++++ EXERCISE DATA ++++

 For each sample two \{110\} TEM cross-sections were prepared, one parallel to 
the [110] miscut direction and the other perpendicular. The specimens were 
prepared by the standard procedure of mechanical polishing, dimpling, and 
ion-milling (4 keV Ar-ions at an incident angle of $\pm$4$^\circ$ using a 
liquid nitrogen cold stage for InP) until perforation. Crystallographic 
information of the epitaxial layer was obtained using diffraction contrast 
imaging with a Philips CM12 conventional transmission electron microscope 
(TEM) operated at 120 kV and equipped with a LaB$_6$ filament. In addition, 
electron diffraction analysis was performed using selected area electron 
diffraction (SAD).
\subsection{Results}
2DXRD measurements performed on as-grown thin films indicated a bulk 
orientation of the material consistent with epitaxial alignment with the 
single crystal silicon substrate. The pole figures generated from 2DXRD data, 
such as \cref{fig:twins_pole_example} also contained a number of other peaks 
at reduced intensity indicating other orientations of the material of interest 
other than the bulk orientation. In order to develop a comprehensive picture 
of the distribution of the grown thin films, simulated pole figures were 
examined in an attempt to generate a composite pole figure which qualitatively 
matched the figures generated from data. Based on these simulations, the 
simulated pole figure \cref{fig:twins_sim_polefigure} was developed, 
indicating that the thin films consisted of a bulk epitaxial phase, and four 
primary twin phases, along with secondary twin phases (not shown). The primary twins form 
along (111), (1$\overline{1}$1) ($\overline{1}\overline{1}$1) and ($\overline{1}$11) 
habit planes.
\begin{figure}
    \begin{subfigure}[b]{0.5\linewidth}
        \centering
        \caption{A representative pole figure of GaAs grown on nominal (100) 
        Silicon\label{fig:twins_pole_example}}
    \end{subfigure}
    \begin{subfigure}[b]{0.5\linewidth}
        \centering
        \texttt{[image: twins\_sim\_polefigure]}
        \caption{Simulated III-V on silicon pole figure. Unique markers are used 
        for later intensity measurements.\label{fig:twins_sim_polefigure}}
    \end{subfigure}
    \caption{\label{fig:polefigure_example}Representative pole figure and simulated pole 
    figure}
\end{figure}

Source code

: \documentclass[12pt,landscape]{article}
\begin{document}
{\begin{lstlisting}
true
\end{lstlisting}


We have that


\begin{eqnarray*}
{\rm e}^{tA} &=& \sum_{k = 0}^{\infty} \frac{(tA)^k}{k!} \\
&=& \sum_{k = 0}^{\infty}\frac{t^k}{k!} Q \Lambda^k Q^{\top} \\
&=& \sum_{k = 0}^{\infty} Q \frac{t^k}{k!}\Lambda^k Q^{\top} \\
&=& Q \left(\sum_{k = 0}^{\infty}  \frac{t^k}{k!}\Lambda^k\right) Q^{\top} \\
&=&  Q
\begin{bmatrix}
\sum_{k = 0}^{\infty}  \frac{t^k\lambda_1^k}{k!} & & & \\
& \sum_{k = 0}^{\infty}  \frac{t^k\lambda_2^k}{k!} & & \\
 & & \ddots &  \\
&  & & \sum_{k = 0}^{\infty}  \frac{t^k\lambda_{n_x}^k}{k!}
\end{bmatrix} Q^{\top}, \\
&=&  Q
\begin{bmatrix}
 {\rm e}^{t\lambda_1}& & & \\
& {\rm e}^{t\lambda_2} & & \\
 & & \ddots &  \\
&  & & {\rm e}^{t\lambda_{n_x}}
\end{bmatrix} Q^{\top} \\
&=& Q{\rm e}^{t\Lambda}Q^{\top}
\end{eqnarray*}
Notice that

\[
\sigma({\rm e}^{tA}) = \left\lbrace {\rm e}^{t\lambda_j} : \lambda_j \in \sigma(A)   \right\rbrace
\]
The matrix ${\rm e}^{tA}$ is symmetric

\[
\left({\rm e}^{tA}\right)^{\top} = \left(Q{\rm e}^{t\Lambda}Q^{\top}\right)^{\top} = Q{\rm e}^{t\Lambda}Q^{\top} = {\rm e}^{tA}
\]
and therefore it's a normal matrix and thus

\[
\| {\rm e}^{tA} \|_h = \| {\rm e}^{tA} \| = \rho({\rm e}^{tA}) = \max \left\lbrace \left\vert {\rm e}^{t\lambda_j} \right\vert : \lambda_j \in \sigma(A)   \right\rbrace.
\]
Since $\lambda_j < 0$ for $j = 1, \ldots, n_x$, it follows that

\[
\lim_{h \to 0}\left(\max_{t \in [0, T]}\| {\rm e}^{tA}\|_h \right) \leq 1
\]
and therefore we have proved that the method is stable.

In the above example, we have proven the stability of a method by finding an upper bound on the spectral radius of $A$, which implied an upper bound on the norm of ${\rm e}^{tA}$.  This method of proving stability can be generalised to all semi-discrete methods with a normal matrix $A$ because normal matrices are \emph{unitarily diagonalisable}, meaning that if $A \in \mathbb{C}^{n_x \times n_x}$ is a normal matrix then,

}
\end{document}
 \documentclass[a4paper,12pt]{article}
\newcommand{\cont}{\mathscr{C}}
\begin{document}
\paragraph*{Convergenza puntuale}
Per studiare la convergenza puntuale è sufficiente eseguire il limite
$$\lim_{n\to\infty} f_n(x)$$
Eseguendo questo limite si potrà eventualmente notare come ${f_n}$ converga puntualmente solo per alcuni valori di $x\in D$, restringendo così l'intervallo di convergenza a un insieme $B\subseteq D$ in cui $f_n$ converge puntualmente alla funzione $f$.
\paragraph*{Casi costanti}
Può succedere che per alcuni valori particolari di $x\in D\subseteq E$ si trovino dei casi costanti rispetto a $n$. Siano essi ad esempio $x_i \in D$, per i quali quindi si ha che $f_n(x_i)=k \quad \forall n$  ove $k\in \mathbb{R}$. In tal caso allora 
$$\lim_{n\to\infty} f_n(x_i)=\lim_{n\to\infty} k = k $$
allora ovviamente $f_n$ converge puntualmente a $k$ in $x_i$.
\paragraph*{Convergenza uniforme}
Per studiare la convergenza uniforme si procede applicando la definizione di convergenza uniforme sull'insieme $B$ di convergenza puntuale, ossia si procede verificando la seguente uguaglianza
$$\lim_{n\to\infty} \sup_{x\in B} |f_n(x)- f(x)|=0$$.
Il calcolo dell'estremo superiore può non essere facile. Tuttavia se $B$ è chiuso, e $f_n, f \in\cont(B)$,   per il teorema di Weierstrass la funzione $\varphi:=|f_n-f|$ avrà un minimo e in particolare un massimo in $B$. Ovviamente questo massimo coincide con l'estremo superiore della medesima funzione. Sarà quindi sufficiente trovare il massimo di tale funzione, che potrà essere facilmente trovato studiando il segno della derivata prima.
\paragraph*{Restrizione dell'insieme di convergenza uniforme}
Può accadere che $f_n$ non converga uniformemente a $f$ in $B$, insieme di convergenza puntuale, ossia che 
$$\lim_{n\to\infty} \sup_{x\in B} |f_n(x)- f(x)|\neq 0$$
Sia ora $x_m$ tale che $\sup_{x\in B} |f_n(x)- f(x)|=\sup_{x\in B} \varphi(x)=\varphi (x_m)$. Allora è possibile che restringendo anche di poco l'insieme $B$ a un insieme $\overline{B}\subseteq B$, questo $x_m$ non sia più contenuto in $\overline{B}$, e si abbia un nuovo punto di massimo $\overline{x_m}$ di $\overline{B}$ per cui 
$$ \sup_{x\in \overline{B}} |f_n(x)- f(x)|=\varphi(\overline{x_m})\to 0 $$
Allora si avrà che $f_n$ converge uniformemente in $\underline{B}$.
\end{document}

++++

A verbatim restatement of all the entries above is required.

**ANSWER TO THIS PROBLEM**
 For each sample two \{110\} TEM cross-sections were prepared, one parallel to 
the [110] miscut direction and the other perpendicular. The specimens were 
prepared by the standard procedure of mechanical polishing, dimpling, and 
ion-milling (4 keV Ar-ions at an incident angle of $\pm$4$^\circ$ using a 
liquid nitrogen cold stage for InP) until perforation. Crystallographic 
information of the epitaxial layer was obtained using diffraction contrast 
imaging with a Philips CM12 conventional transmission electron microscope 
(TEM) operated at 120 kV and equipped with a LaB$_6$ filament. In addition, 
electron diffraction analysis was performed using selected area electron 
diffraction (SAD).
\subsection{Results}
2DXRD measurements performed on as-grown thin films indicated a bulk 
orientation of the material consistent with epitaxial alignment with the 
single crystal silicon substrate. The pole figures generated from 2DXRD data, 
such as \cref{fig:twins_pole_example} also contained a number of other peaks 
at reduced intensity indicating other orientations of the material of interest 
other than the bulk orientation. In order to develop a comprehensive picture 
of the distribution of the grown thin films, simulated pole figures were 
examined in an attempt to generate a composite pole figure which qualitatively 
matched the figures generated from data. Based on these simulations, the 
simulated pole figure \cref{fig:twins_sim_polefigure} was developed, 
indicating that the thin films consisted of a bulk epitaxial phase, and four 
primary twin phases, along with secondary twin phases (not shown). The primary twins form 
along (111), (1$\overline{1}$1) ($\overline{1}\overline{1}$1) and ($\overline{1}$11) 
habit planes.
\begin{figure}
    \begin{subfigure}[b]{0.5\linewidth}
        \centering
        \caption{A representative pole figure of GaAs grown on nominal (100) 
        Silicon\label{fig:twins_pole_example}}
    \end{subfigure}
    \begin{subfigure}[b]{0.5\linewidth}
        \centering
        \texttt{[image: twins\_sim\_polefigure]}
        \caption{Simulated III-V on silicon pole figure. Unique markers are used 
        for later intensity measurements.\label{fig:twins_sim_polefigure}}
    \end{subfigure}
    \caption{\label{fig:polefigure_example}Representative pole figure and simulated pole 
    figure}
\end{figure}

Source code

: \documentclass[12pt,landscape]{article}
\begin{document}
{\begin{lstlisting}
true
\end{lstlisting}


We have that


\begin{eqnarray*}
{\rm e}^{tA} &=& \sum_{k = 0}^{\infty} \frac{(tA)^k}{k!} \\
&=& \sum_{k = 0}^{\infty}\frac{t^k}{k!} Q \Lambda^k Q^{\top} \\
&=& \sum_{k = 0}^{\infty} Q \frac{t^k}{k!}\Lambda^k Q^{\top} \\
&=& Q \left(\sum_{k = 0}^{\infty}  \frac{t^k}{k!}\Lambda^k\right) Q^{\top} \\
&=&  Q
\begin{bmatrix}
\sum_{k = 0}^{\infty}  \frac{t^k\lambda_1^k}{k!} & & & \\
& \sum_{k = 0}^{\infty}  \frac{t^k\lambda_2^k}{k!} & & \\
 & & \ddots &  \\
&  & & \sum_{k = 0}^{\infty}  \frac{t^k\lambda_{n_x}^k}{k!}
\end{bmatrix} Q^{\top}, \\
&=&  Q
\begin{bmatrix}
 {\rm e}^{t\lambda_1}& & & \\
& {\rm e}^{t\lambda_2} & & \\
 & & \ddots &  \\
&  & & {\rm e}^{t\lambda_{n_x}}
\end{bmatrix} Q^{\top} \\
&=& Q{\rm e}^{t\Lambda}Q^{\top}
\end{eqnarray*}
Notice that

\[
\sigma({\rm e}^{tA}) = \left\lbrace {\rm e}^{t\lambda_j} : \lambda_j \in \sigma(A)   \right\rbrace
\]
The matrix ${\rm e}^{tA}$ is symmetric

\[
\left({\rm e}^{tA}\right)^{\top} = \left(Q{\rm e}^{t\Lambda}Q^{\top}\right)^{\top} = Q{\rm e}^{t\Lambda}Q^{\top} = {\rm e}^{tA}
\]
and therefore it's a normal matrix and thus

\[
\| {\rm e}^{tA} \|_h = \| {\rm e}^{tA} \| = \rho({\rm e}^{tA}) = \max \left\lbrace \left\vert {\rm e}^{t\lambda_j} \right\vert : \lambda_j \in \sigma(A)   \right\rbrace.
\]
Since $\lambda_j < 0$ for $j = 1, \ldots, n_x$, it follows that

\[
\lim_{h \to 0}\left(\max_{t \in [0, T]}\| {\rm e}^{tA}\|_h \right) \leq 1
\]
and therefore we have proved that the method is stable.

In the above example, we have proven the stability of a method by finding an upper bound on the spectral radius of $A$, which implied an upper bound on the norm of ${\rm e}^{tA}$.  This method of proving stability can be generalised to all semi-discrete methods with a normal matrix $A$ because normal matrices are \emph{unitarily diagonalisable}, meaning that if $A \in \mathbb{C}^{n_x \times n_x}$ is a normal matrix then,

}
\end{document}
 \documentclass[a4paper,12pt]{article}
\newcommand{\cont}{\mathscr{C}}
\begin{document}
\paragraph*{Convergenza puntuale}
Per studiare la convergenza puntuale è sufficiente eseguire il limite
$$\lim_{n\to\infty} f_n(x)$$
Eseguendo questo limite si potrà eventualmente notare come ${f_n}$ converga puntualmente solo per alcuni valori di $x\in D$, restringendo così l'intervallo di convergenza a un insieme $B\subseteq D$ in cui $f_n$ converge puntualmente alla funzione $f$.
\paragraph*{Casi costanti}
Può succedere che per alcuni valori particolari di $x\in D\subseteq E$ si trovino dei casi costanti rispetto a $n$. Siano essi ad esempio $x_i \in D$, per i quali quindi si ha che $f_n(x_i)=k \quad \forall n$  ove $k\in \mathbb{R}$. In tal caso allora 
$$\lim_{n\to\infty} f_n(x_i)=\lim_{n\to\infty} k = k $$
allora ovviamente $f_n$ converge puntualmente a $k$ in $x_i$.
\paragraph*{Convergenza uniforme}
Per studiare la convergenza uniforme si procede applicando la definizione di convergenza uniforme sull'insieme $B$ di convergenza puntuale, ossia si procede verificando la seguente uguaglianza
$$\lim_{n\to\infty} \sup_{x\in B} |f_n(x)- f(x)|=0$$.
Il calcolo dell'estremo superiore può non essere facile. Tuttavia se $B$ è chiuso, e $f_n, f \in\cont(B)$,   per il teorema di Weierstrass la funzione $\varphi:=|f_n-f|$ avrà un minimo e in particolare un massimo in $B$. Ovviamente questo massimo coincide con l'estremo superiore della medesima funzione. Sarà quindi sufficiente trovare il massimo di tale funzione, che potrà essere facilmente trovato studiando il segno della derivata prima.
\paragraph*{Restrizione dell'insieme di convergenza uniforme}
Può accadere che $f_n$ non converga uniformemente a $f$ in $B$, insieme di convergenza puntuale, ossia che 
$$\lim_{n\to\infty} \sup_{x\in B} |f_n(x)- f(x)|\neq 0$$
Sia ora $x_m$ tale che $\sup_{x\in B} |f_n(x)- f(x)|=\sup_{x\in B} \varphi(x)=\varphi (x_m)$. Allora è possibile che restringendo anche di poco l'insieme $B$ a un insieme $\overline{B}\subseteq B$, questo $x_m$ non sia più contenuto in $\overline{B}$, e si abbia un nuovo punto di massimo $\overline{x_m}$ di $\overline{B}$ per cui 
$$ \sup_{x\in \overline{B}} |f_n(x)- f(x)|=\varphi(\overline{x_m})\to 0 $$
Allora si avrà che $f_n$ converge uniformemente in $\underline{B}$.
\end{document}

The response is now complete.